Biraz düşündüğünüzde siz de farkına varacaksınız ki, çevremizde gördüğümüz her şey tüm engel grupları dikkate alınarak tasarlanmış olsa, bu güne dek “engelli” olduğu için çeşitli işlerini yapabilmelerine yardım ettiğiniz insanlar, artık sizin yardımınız olmadan yaşayabilir duruma gelecekler. Böyle bir dünyada siz o insanlar için “engelli”, “sakat”, “özürlü” gibi kavramları kullanmak zorunda bile kalmayacaksınız belki. Aslında bu açıdan baktığımızda, “engelli” kavramının da yanlış olduğunu, doğrusunun “engellenen” gibi bir kelime olacağını söyleyebiliriz. Evet, normal insanlar için düzenlenen bir dünya tarafından engellenen insanlarız biz.
İşe nereden başlamalı? Her olayda olduğu gibi, işe kendimizden başlamazsak bir adım bile ilerleyemeyiz. Örneğin, kendi evinizi yaparken bile binanın merdivenlerine rampa veya asansör gibi alternatifler yapmayı düşünmüyorsunuz. “Üç katlı bir binaya asansör gerekmez” diyorsunuz. O binaya bir gün her hangi bir nedenle bir engelli, hasta veya yaşlı insanın gelebileceğini unutuyorsunuz. Tabii ki tanrı korusun ama o insan siz bile olabilirsiniz.
Yeri gelmişken, trafik ışıklarından da söz edelim. Belediyelerimiz talep olduğunda, istenilen bir cadde veya kavşaktaki trafik ışığını sesli hale getirebiliyor, teşekkür ederiz. Ama tüm trafik ışıkları yerleştirilirken sesli olarak yerleştirilse ve herhangi bir talebe gerek bırakılmasa olmaz mı?
İkinci konu, farkındalık.
Çevremizde engellilerin de yaşadığını bir türlü benimseyemiyoruz. Bir engelli gördüğümüzde, birçoğumuz ilk kez görmüş gibi şaşırıyoruz. Onlara nasıl davranacağımızı bilemiyoruz. Bir görme engelliyi bastonunun ucundan tutarak yönlendiriyor veya kravatını çekerek götürmeye çalışıyoruz, onunla sanki az işitiyormuş gibi, bağıra bağıra konuşuyoruz.
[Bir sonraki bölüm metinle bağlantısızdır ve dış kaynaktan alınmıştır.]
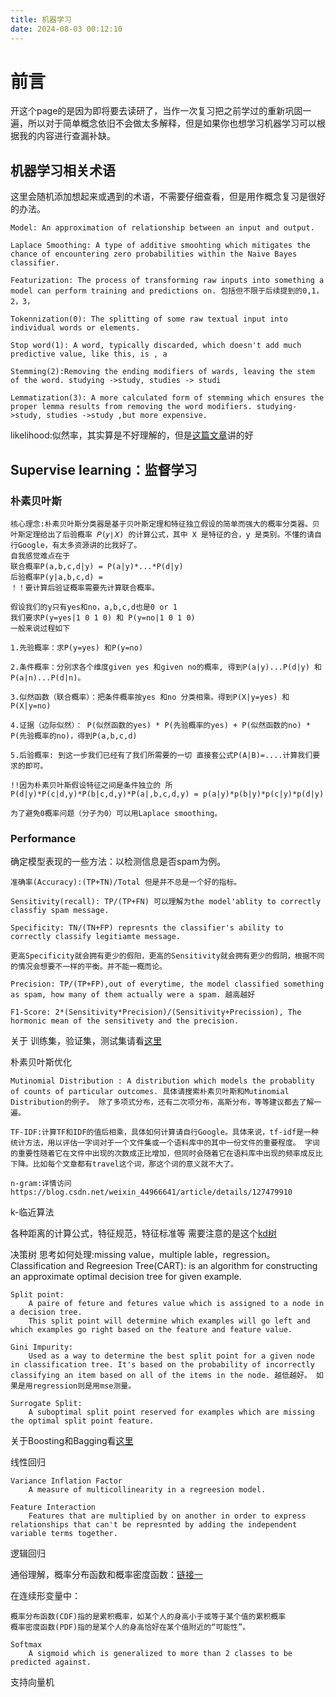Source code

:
 ```yaml
---
title: 机器学习
date: 2024-08-03 00:12:10
---
```


# 前言
开这个page的是因为即将要去读研了，当作一次复习把之前学过的重新巩固一遍，所以对于简单概念依旧不会做太多解释，但是如果你也想学习机器学习可以根据我的内容进行查漏补缺。

## 机器学习相关术语
这里会随机添加想起来或遇到的术语，不需要仔细查看，但是用作概念复习是很好的办法。

    Model: An approximation of relationship between an input and output.

    Laplace Smoothing: A type of additive smoohting which mitigates the chance of encountering zero probabilities within the Naive Bayes classifier.

    Featurization: The process of transforming raw inputs into something a model can perform training and predictions on. 包括但不限于后续提到的0,1，2，3，

    Tokennization(0): The splitting of some raw textual input into individual words or elements.

    Stop word(1): A word, typically discarded, which doesn't add much predictive value, like this, is , a

    Stemming(2):Removing the ending modifiers of wards, leaving the stem of the word. studying ->study, studies -> studi

    Lemmatization(3): A more calculated form of stemming which ensures the proper lemma results from removing the word modifiers. studying->study, studies ->study ,but more expensive.

likelihood:似然率，其实算是不好理解的，但是[这篇文章](https://blog.csdn.net/jh1137921986/article/details/89000994)讲的好

## Supervise learning：监督学习
### 朴素贝叶斯

    核心理念:朴素贝叶斯分类器是基于贝叶斯定理和特征独立假设的简单而强大的概率分类器。贝叶斯定理给出了后验概率 𝑃(𝑦∣𝑋) 的计算公式，其中 X 是特征的合，y 是类别。不懂的请自行Google，有太多资源讲的比我好了。
    自我感觉难点在于
    联合概率P(a,b,c,d|y) = P(a|y)*...*P(d|y)
    后验概率P(y|a,b,c,d) = 
    ！！要计算后验证概率需要先计算联合概率。

    假设我们的y只有yes和no，a,b,c,d也是0 or 1
    我们要求P(y=yes|1 0 1 0) 和 P(y=no|1 0 1 0)
    一般来说过程如下

    1.先验概率：求P(y=yes) 和P(y=no)

    2.条件概率：分别求各个维度given yes 和given no的概率, 得到P(a|y)...P(d|y) 和P(a|n)...P(d|n)。

    3.似然函数（联合概率）：把条件概率按yes 和no 分类相乘。得到P(X|y=yes) 和P(X|y=no)

    4.证据（边际似然）： P(似然函数的yes) * P(先验概率的yes) + P(似然函数的no) * P(先验概率的no)，得到P(a,b,c,d)

    5.后验概率: 到这一步我们已经有了我们所需要的一切 直接套公式P(A|B)=....计算我们要求的即可。

    !!因为朴素贝叶斯假设特征之间是条件独立的 所P(d|y)*P(c|d,y)*P(b|c,d,y)*P(a|,b,c,d,y) = p(a|y)*p(b|y)*p(c|y)*p(d|y)
    
    为了避免0概率问题（分子为0）可以用Laplace smoothing。



### Performance
确定模型表现的一些方法：以检测信息是否spam为例。

    准确率(Accuracy):(TP+TN)/Total 但是并不总是一个好的指标。

    Sensitivity(recall): TP/(TP+FN) 可以理解为the model'ablity to correctly classfiy spam message.

    Specificity: TN/(TN+FP) represnts the classifier's ability to correctly classify legitiamte message. 

    更高Specificity就会拥有更少的假阳，更高的Sensitivity就会拥有更少的假阴，根据不同的情况会想要不一样的平衡。并不能一概而论。

    Precision: TP/(TP+FP),out of everytime, the model classified something as spam, how many of them actually were a spam. 越高越好

    F1-Score: 2*(Sensitivity*Precision)/(Sensitivity+Precission), The hormonic mean of the sensitivety and the precision.

关于 训练集，验证集，测试集请看[这里](https://blog.csdn.net/Swartz2015/article/details/78311592)



朴素贝叶斯优化

    Mutinomial Distribution : A distribution which models the probablity of counts of particular outcomes. 具体请搜索朴素贝叶斯和Mutinomial Distribution的例子。 除了多项式分布，还有二次项分布，高斯分布，等等建议都去了解一遍。

    TF-IDF:计算TF和IDF的值后相乘，具体如何计算请自行Google。具体来说，tf-idf是一种统计方法，用以评估一字词对于一个文件集或一个语料库中的其中一份文件的重要程度。 字词的重要性随着它在文件中出现的次数成正比增加，但同时会随着它在语料库中出现的频率成反比下降。比如每个文章都有travel这个词，那这个词的意义就不大了。
    
    n-gram:详情访问https://blog.csdn.net/weixin_44966641/article/details/127479910

    



k-临近算法

各种距离的计算公式，特征规范，特征标准等
需要注意的是这个[kd树](https://blog.csdn.net/weixin_39910711/article/details/114447104)



决策树
    思考如何处理:missing value，multiple lable，regression。
    Classification and Regreesion Tree(CART):
        is an algorithm for constructing an approximate optimal decision tree for given example.
    
    Split point:
        A paire of feture and fetures value which is assigned to a node in a decision tree.
        This split point will determine which examples will go left and which examples go right based on the feature and feature value.
    
    Gini Impurity:
        Used as a way to determine the best split point for a given node in classification tree. It's based on the probability of incorrectly classifying an item based on all of the items in the node. 越低越好。 如果是用regression则是用mse测量。

    Surrogate Split:
        A suboptimal split point reserved for examples which are missing the optimal split point feature.
    
关于Boosting和Bagging看[这里](https://easyaitech.medium.com/%E4%B8%80%E6%96%87%E7%9C%8B%E6%87%82%E9%9B%86%E6%88%90%E5%AD%A6%E4%B9%A0-%E8%AF%A6%E8%A7%A3-bagging-boosting-%E4%BB%A5%E5%8F%8A%E4%BB%96%E4%BB%AC%E7%9A%84-4-%E7%82%B9%E5%8C%BA%E5%88%AB-6e3c72df05b8)


线性回归

    Variance Inflation Factor
        A measure of multicollinearity in a regreesion model.

    Feature Interaction
        Features that are multiplied by on another in order to express relationships that can't be represnted by adding the independent variable terms together.


逻辑回归

通俗理解，概率分布函数和概率密度函数：[链接一](https://cloud.tencent.com/developer/article/1514756)

在连续形变量中：

    概率分布函数(CDF)指的是累积概率，如某个人的身高小于或等于某个值的累积概率
    概率密度函数(PDF)指的是某个人的身高恰好在某个值附近的“可能性”。
    
    Softmax
        A sigmoid which is generalized to more than 2 classes to be predicted against.


支持向量机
Bir ortopedik engelliyi kendisine sormadan, kucağımıza alıp taşımaya çalışıyoruz. … Tüm bunların nedeni, toplumda engellilerin de var olduğu ve onların nasıl yaşadıkları konusunda bir farkındalık yaratılamamış olması. Bu tabii ki engelli örgütlerinin ve kamu yönetiminin ilgilenmesi gereken bir konu. Öncelikle engelli örgütleri, gelir getirici etkinliklerini bile düzenlerken bu konuyu dikkate almak zorunda olduklarını unutmamalıdır.
Sorun çok, söylenecek sözümüz çok, ama çok konuşmak yerine çok iş yapmak gerek diyor, hepinize saygılar sunuyorum.